Exercise Price = (.9 X FMV) X (1 + Estimated Annual Growth Rate)5

	
Example: 
	
$15 share price; 9.75% Estimated Annual Growth Rate (7.75% 10‐year     U.S. Treasury note rate, plus 2%): $13.50 (90% FMV) X (1.0975)5 =     $21.50

(v) Limitations on LSO Grants and Carryover.  Notwithstanding subsection (l)(ii) above, the maximum number of LSOs that may be granted to all Senior Executives for any Plan year, shall be 40,000.  In the event that the 40,000 limitation shall be in effect for any Plan year, the dollar amount to be invested for each Senior Executive shall be reduced by proration based on the aggregate Total Bonus Payouts of all Senior Executives so that the limitation is not exceeded.  The amount of any such reduction shall be carried forward to subsequent years and invested in LSOs to the extent the annual limitation is not exceeded in such years.  LSOs may not be awarded to Non-Employee Directors under the Plan.

(vi) The Plan.  Except as modified herein, LSOs are Incentive Stock Options to the extent they are eligible for treatment as such under Section 422 of the Internal Revenue Code.  If not eligible for Incentive Stock Option treatment, the LSOs shall constitute Non‐Qualified Stock Options.  Except as specifically modified herein, LSOs shall be governed by the terms of the Plan.

(m) Stock Option Limit.  The following limitations will apply to grants of Stock Options under Section 5 this Plan and Stock Appreciation Rights under Section 6 of this Plan to Covered Employees:

(i) No Covered Employee will be granted Stock Options or Stock Appreciation Rights under the Plan to receive more than 50,000 shares of Common Stock in any Company fiscal year, provided that the Company may make an additional one‐time grant of up to 10,000 shares to newly hired Covered Employees.

The foregoing limitations are intended to satisfy the requirements applicable to Stock Options and Stock Appreciation Rights so as to qualify such awards as “performance‐based compensation” within the meaning of Code section 162(m).  In the event that the Committee determines that such limitations are not required to qualify Stock Options and Stock Appreciation Rights as performance‐based compensation, the Committee may modify or eliminate such limitations in its discretion.

6. Stock Appreciation Rights.

(a) Grant and Exercise.  Stock Appreciation Rights may be granted in conjunction with all or part of any Stock Option granted under the Plan, and such rights may be granted only at the time of grant of such Stock Option.  No Stock Appreciation Rights may be granted to a Non-Employee Director if granted in conjunction with an Incentive Stock Option.

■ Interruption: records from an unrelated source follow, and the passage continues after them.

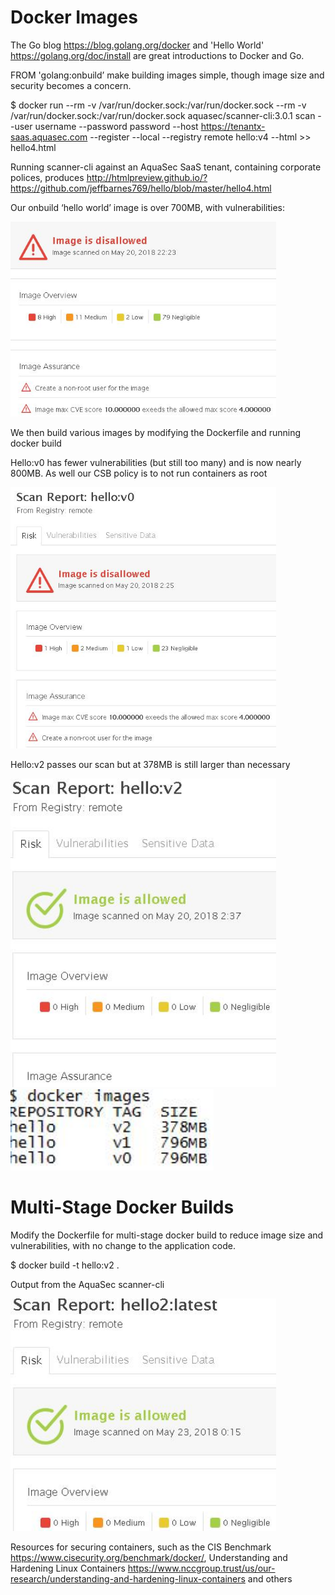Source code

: # Docker Images

The Go blog <https://blog.golang.org/docker> and 'Hello World' <https://golang.org/doc/install> are great introductions to Docker and Go.

FROM 'golang:onbuild’ make building images simple, though image size and security becomes a concern. 

$ docker run --rm -v /var/run/docker.sock:/var/run/docker.sock --rm -v /var/run/docker.sock:/var/run/docker.sock aquasec/scanner-cli:3.0.1 scan --user username --password password --host https://tenantx-saas.aquasec.com --register --local --registry remote hello:v4 --html >> hello4.html

Running scanner-cli against an AquaSec SaaS tenant, containing corporate polices, produces http://htmlpreview.github.io/?https://github.com/jeffbarnes769/hello/blob/master/hello4.html

Our onbuild ‘hello world’ image is over 700MB, with vulnerabilities:

<img src="img/onbuild.jpg" width="425">

We then build various images by modifying the Dockerfile and running docker build

Hello:v0 has fewer vulnerabilities (but still too many) and is now nearly 800MB.  As well our CSB policy is to not run containers as root

<img src="img/hello0.jpg" width="425">

Hello:v2 passes our scan but at 378MB is still larger than necessary

<img src="img/hello2.jpg" width="425">

<img src="img/repo.jpg" width="325">

# Multi-Stage Docker Builds

Modify the Dockerfile for multi-stage docker build to reduce image size and vulnerabilities, with no change to the application code.

$ docker build -t hello:v2 .

Output from the AquaSec scanner-cli

<img src="img/hello3.jpg" width="425">

Resources for securing containers, such as the CIS Benchmark <https://www.cisecurity.org/benchmark/docker/>, Understanding and Hardening Linux Containers <https://www.nccgroup.trust/us/our-research/understanding-and-hardening-linux-containers> and others
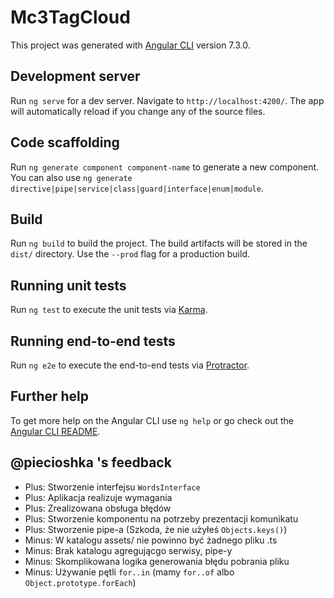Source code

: # Mc3TagCloud

This project was generated with [Angular CLI](https://github.com/angular/angular-cli) version 7.3.0.

## Development server

Run `ng serve` for a dev server. Navigate to `http://localhost:4200/`. The app will automatically reload if you change any of the source files.

## Code scaffolding

Run `ng generate component component-name` to generate a new component. You can also use `ng generate directive|pipe|service|class|guard|interface|enum|module`.

## Build

Run `ng build` to build the project. The build artifacts will be stored in the `dist/` directory. Use the `--prod` flag for a production build.

## Running unit tests

Run `ng test` to execute the unit tests via [Karma](https://karma-runner.github.io).

## Running end-to-end tests

Run `ng e2e` to execute the end-to-end tests via [Protractor](http://www.protractortest.org/).

## Further help

To get more help on the Angular CLI use `ng help` or go check out the [Angular CLI README](https://github.com/angular/angular-cli/blob/master/README.md).

## @piecioshka 's feedback

- Plus: Stworzenie interfejsu `WordsInterface`
- Plus: Aplikacja realizuje wymagania
- Plus: Zrealizowana obsługa błędów
- Plus: Stworzenie komponentu na potrzeby prezentacji komunikatu
- Plus: Stworzenie pipe-a (Szkoda, że nie użyłeś `Objects.keys()`)
- Minus: W katalogu assets/ nie powinno być żadnego pliku .ts
- Minus: Brak katalogu agregującgo serwisy, pipe-y
- Minus: Skomplikowana logika generowania błędu pobrania pliku
- Minus: Używanie pętli `for..in` (mamy `for..of` albo `Object.prototype.forEach`)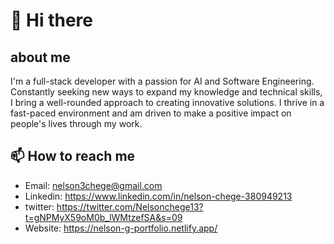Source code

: # 👋 Hi there

## about me

I'm a full-stack developer with a passion for AI and Software Engineering. Constantly seeking new ways to expand my knowledge and technical skills, I bring a well-rounded approach to creating innovative solutions. I thrive in a fast-paced environment and am driven to make a positive impact on people's lives through my work.

## 📫 How to reach me

- Email:  nelson3chege@gmail.com
- Linkedin: https://www.linkedin.com/in/nelson-chege-380949213
- twitter: https://twitter.com/Nelsonchege13?t=gNPMyX59oM0b_lWMtzefSA&s=09
- Website:  https://nelson-g-portfolio.netlify.app/

<!---
nelsonchege/nelsonchege is a ✨ special ✨ repository because its `README.md` (this file) appears on your GitHub profile.
You can click the Preview link to take a look at your changes.
--->
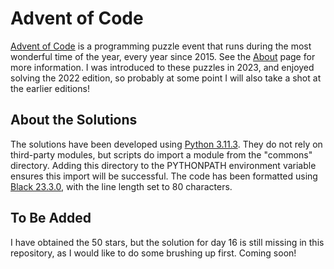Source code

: # Advent of Code

[Advent of Code](https://adventofcode.com/) is a programming puzzle event that runs during the most wonderful time of the year, every year since 2015. See the [About](https://adventofcode.com/2022/about) page for more information. I was introduced to these puzzles in 2023, and enjoyed solving the 2022 edition, so probably at some point I will also take a shot at the earlier editions!

## About the Solutions

The solutions have been developed using [Python 3.11.3](https://www.python.org/). They do not rely on third-party modules, but scripts do import a module from the "commons" directory. Adding this directory to the PYTHONPATH environment variable ensures this import will be successful. The code has been formatted using [Black 23.3.0](https://black.readthedocs.io/en/stable/), with the line length set to 80 characters.

## To Be Added

I have obtained the 50 stars, but the solution for day 16 is still missing in this repository, as I would like to do some brushing up first. Coming soon!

A Stock Appreciation Right or applicable portion thereof granted with respect to a given Stock Option shall terminate and no longer be exercisable upon the termination or exercise of the related Stock Option, except that, unless otherwise determined by the Committee at the time of grant, a Stock Appreciation Right granted with respect to less than the full number of shares covered by a related Stock Option shall not be reduced until the number of shares covered by an exercise or termination of the related Stock Option exceeds the number of shares not covered by the Stock Appreciation Right.

A Stock Appreciation Right may be exercised by an optionee in accordance with Section 6(b) by surrendering the applicable portion of the related Stock Option in accordance with procedures established by the Committee.  Upon such exercise and surrender, the optionee shall be entitled to receive an amount determined in the manner prescribed in Section 6(b).  Stock Options which have been so surrendered shall no longer be exercisable to the extent the related Stock Appreciation Rights have been exercised.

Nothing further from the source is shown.